:: Instructions to follow ::
Within the records below, filter for lines carrying the word "allée" and copy them.

:: Material for this task ::
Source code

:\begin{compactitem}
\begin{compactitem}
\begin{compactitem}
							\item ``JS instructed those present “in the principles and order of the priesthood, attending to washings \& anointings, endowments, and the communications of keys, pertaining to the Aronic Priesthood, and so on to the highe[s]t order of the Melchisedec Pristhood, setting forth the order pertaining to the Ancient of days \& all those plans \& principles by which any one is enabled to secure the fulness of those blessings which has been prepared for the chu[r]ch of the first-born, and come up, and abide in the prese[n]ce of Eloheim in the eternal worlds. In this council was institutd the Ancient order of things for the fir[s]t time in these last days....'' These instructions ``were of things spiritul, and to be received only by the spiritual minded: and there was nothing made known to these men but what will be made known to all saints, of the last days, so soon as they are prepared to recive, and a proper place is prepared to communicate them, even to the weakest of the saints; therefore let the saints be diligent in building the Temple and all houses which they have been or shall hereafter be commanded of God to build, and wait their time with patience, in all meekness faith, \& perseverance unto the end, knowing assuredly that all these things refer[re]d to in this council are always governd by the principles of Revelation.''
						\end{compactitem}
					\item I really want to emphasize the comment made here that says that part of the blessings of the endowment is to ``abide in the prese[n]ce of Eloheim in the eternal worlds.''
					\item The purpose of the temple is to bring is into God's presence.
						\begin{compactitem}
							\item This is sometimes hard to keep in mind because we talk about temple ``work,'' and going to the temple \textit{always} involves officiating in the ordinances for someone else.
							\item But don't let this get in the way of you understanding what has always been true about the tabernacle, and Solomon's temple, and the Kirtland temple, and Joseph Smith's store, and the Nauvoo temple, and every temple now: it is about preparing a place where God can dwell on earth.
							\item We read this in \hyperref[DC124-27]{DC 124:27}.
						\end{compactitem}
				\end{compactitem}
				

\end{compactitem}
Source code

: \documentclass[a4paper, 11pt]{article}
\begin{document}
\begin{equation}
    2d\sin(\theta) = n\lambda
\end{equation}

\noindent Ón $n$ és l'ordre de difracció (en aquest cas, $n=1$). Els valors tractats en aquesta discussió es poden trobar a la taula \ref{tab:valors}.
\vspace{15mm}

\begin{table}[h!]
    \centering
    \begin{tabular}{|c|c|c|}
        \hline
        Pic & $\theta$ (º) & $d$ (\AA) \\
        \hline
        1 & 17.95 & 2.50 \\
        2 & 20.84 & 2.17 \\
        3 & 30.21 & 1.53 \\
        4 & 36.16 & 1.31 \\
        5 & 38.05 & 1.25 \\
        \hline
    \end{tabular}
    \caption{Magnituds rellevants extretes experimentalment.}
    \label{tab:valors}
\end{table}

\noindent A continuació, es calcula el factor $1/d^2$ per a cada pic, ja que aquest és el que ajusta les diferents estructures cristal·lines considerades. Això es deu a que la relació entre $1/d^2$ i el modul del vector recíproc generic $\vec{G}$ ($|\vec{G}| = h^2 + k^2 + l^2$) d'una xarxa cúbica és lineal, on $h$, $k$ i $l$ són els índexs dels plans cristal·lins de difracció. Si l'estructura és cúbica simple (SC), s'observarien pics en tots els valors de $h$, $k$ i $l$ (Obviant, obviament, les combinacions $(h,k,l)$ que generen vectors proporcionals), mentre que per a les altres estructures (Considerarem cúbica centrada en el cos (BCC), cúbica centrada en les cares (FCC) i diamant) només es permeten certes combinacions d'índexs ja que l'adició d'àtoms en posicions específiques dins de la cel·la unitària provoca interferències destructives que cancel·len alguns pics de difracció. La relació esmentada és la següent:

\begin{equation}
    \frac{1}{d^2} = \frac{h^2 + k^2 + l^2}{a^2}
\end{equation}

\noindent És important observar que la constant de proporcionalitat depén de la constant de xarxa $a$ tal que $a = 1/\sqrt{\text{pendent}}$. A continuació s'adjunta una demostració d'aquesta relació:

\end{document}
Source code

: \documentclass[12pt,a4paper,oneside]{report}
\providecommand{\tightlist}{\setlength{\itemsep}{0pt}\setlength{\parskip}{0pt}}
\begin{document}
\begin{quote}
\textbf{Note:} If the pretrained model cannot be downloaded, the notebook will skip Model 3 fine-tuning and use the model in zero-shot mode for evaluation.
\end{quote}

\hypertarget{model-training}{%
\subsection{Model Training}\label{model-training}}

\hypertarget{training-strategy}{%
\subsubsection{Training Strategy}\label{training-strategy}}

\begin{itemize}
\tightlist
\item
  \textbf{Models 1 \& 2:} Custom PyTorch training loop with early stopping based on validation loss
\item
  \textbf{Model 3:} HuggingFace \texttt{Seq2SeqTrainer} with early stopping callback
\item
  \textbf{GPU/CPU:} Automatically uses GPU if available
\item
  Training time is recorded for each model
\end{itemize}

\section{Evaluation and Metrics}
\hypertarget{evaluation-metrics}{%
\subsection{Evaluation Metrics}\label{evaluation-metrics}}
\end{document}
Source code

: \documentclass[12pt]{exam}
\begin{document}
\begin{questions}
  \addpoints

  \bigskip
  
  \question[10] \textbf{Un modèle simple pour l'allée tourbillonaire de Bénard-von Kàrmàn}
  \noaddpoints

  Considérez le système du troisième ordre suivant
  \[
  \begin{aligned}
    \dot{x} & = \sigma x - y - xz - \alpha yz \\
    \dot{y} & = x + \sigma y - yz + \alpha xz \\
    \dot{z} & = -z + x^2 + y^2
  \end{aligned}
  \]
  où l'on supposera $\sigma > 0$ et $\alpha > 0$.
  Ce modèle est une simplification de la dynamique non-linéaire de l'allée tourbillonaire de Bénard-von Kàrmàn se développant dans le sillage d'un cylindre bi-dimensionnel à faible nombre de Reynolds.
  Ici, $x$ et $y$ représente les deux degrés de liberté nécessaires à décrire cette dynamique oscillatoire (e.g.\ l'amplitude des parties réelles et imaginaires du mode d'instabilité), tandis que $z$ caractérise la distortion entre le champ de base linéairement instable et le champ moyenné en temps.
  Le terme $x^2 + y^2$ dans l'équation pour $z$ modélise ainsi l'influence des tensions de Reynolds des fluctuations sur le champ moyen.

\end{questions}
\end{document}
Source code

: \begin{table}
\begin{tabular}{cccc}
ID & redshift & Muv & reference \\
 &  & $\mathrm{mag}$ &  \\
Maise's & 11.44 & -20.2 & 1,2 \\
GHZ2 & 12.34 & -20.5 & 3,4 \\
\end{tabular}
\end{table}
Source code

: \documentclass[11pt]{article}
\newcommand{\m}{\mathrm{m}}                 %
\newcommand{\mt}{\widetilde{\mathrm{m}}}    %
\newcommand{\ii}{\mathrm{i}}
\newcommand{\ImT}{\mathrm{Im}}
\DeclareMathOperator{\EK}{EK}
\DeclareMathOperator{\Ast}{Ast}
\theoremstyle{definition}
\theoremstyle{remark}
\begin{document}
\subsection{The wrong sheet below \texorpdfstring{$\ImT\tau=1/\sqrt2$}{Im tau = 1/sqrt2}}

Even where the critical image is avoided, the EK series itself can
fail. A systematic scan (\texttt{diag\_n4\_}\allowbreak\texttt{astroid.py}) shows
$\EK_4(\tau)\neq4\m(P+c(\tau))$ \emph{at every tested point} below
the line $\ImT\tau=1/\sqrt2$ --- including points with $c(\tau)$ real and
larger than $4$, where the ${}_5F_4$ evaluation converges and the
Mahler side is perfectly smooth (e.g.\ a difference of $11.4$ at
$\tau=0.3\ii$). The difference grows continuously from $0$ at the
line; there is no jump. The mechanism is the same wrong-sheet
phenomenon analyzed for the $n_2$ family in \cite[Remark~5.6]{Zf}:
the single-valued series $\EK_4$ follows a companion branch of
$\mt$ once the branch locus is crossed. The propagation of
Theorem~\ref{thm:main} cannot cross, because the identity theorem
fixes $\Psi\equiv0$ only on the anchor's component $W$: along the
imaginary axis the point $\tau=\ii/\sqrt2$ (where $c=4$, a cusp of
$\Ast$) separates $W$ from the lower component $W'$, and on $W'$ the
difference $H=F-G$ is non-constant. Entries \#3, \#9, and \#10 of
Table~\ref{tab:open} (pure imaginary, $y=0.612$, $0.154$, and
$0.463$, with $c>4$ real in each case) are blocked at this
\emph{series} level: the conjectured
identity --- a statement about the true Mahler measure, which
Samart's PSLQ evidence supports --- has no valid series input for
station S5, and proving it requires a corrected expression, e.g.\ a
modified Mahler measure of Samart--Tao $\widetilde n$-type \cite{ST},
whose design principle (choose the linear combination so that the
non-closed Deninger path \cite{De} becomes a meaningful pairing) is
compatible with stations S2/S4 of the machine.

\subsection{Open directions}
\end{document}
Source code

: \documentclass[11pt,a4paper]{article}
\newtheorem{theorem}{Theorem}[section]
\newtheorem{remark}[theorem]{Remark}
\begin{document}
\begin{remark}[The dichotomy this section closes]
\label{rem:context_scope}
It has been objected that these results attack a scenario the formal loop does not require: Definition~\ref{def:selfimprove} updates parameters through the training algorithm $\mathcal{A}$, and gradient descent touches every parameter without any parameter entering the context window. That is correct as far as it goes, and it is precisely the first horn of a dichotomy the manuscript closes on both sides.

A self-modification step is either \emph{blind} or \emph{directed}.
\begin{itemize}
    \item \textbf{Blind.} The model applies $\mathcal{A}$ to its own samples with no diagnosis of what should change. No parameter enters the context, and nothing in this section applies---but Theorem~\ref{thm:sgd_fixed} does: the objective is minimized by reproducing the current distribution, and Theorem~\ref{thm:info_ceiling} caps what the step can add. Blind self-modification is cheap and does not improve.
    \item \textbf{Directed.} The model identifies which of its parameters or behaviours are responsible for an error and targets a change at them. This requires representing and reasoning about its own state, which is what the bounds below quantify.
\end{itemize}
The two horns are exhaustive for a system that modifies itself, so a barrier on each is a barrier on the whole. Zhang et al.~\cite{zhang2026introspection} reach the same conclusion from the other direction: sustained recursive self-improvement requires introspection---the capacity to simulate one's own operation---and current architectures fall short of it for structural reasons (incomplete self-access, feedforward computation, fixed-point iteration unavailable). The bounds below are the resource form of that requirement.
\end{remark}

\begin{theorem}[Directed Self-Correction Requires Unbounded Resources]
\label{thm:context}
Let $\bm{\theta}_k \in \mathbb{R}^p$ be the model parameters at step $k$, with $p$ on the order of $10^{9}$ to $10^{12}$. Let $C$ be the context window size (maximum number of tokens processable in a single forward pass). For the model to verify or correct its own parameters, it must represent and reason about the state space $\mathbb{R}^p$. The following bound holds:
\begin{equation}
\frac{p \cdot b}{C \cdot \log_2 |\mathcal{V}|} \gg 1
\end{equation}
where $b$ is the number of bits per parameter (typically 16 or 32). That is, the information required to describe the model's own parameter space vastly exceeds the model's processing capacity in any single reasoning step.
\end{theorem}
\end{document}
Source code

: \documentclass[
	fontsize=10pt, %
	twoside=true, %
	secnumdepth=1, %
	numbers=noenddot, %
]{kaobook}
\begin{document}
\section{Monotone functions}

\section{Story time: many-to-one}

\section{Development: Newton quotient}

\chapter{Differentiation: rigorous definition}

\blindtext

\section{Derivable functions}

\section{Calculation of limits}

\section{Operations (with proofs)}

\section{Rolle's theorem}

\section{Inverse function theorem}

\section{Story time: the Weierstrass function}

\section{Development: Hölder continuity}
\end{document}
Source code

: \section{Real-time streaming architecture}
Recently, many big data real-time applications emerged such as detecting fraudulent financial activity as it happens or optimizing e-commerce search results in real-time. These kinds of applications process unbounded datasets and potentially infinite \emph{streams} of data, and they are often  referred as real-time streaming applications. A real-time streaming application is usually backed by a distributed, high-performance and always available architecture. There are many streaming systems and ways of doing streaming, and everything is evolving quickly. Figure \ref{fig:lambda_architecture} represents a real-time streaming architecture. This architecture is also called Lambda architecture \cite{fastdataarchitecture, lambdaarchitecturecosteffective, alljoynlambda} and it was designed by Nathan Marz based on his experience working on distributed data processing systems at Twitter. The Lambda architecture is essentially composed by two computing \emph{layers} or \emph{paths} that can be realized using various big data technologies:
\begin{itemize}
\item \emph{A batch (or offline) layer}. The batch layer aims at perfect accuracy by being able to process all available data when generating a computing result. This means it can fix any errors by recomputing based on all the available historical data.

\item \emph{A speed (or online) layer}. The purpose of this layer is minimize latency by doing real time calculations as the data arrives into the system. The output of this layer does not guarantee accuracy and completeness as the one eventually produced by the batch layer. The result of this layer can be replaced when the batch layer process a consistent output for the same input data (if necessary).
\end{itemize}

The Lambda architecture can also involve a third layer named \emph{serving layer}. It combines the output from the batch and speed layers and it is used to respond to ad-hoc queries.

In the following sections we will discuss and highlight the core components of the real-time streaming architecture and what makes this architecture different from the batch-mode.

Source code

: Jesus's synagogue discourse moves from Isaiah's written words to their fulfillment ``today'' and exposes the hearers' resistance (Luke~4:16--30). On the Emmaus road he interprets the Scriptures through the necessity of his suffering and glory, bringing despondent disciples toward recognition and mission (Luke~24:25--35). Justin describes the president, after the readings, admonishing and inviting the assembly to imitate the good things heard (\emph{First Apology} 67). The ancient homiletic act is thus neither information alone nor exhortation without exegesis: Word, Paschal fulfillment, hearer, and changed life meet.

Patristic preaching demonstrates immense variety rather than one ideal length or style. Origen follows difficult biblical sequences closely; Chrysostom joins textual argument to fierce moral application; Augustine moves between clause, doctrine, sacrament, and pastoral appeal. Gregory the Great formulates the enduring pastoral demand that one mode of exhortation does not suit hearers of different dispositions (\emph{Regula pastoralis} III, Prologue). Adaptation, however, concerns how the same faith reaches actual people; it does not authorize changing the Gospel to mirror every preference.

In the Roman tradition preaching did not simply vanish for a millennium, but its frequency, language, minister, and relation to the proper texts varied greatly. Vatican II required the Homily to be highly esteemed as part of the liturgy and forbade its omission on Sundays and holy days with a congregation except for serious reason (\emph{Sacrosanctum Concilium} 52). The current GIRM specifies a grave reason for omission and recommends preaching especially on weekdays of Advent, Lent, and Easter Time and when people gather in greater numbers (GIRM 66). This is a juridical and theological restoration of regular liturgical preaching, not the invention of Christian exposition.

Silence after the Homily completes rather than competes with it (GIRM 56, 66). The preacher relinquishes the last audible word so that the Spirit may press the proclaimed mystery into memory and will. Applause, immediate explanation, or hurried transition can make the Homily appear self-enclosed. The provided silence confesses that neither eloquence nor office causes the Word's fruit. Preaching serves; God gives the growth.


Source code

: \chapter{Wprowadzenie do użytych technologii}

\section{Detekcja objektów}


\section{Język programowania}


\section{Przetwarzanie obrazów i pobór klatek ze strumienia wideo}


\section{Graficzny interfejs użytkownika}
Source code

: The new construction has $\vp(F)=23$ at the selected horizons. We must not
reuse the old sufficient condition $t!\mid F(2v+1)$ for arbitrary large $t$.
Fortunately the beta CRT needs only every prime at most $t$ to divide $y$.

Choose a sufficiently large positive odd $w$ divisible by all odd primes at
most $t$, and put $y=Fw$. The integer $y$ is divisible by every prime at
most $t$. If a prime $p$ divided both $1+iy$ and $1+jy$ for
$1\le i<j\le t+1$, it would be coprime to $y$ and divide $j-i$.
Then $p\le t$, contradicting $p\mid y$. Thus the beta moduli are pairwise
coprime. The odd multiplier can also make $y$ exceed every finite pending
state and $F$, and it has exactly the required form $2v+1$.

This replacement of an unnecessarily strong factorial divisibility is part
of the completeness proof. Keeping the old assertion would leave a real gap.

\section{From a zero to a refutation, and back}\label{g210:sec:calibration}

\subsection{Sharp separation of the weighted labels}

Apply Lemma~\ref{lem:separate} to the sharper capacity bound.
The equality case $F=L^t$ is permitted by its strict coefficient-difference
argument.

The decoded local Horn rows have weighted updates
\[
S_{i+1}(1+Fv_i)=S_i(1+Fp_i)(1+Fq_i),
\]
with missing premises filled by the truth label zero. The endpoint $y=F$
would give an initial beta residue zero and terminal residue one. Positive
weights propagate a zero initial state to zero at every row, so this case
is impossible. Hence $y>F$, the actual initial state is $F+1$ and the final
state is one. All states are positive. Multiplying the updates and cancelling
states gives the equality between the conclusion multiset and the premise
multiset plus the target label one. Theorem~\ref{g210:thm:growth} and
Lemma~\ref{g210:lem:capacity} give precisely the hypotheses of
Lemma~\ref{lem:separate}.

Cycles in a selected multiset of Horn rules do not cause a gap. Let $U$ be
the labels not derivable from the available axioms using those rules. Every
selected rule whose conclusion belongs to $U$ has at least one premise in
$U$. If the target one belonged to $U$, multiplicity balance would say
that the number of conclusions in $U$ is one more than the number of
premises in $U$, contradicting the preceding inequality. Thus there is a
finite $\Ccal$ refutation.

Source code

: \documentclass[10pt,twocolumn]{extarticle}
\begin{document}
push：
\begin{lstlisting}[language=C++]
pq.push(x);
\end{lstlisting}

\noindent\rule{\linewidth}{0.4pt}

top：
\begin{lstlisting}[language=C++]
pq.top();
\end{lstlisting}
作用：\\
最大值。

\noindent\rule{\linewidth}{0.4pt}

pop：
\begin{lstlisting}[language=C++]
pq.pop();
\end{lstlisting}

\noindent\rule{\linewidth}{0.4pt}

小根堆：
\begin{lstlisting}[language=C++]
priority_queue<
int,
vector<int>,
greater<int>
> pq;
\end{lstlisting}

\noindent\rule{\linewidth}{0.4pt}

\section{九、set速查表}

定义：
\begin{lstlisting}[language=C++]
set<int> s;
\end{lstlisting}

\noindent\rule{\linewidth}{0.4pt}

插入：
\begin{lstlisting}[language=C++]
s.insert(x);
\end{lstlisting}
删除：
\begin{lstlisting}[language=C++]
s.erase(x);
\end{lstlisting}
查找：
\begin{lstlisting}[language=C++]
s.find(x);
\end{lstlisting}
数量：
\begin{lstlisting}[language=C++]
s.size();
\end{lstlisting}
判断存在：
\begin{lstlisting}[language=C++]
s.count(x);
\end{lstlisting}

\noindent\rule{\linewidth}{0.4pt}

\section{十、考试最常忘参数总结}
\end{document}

:: Answer to the problem ::
  \question[10] \textbf{Un modèle simple pour l'allée tourbillonaire de Bénard-von Kàrmàn}
  Ce modèle est une simplification de la dynamique non-linéaire de l'allée tourbillonaire de Bénard-von Kàrmàn se développant dans le sillage d'un cylindre bi-dimensionnel à faible nombre de Reynolds.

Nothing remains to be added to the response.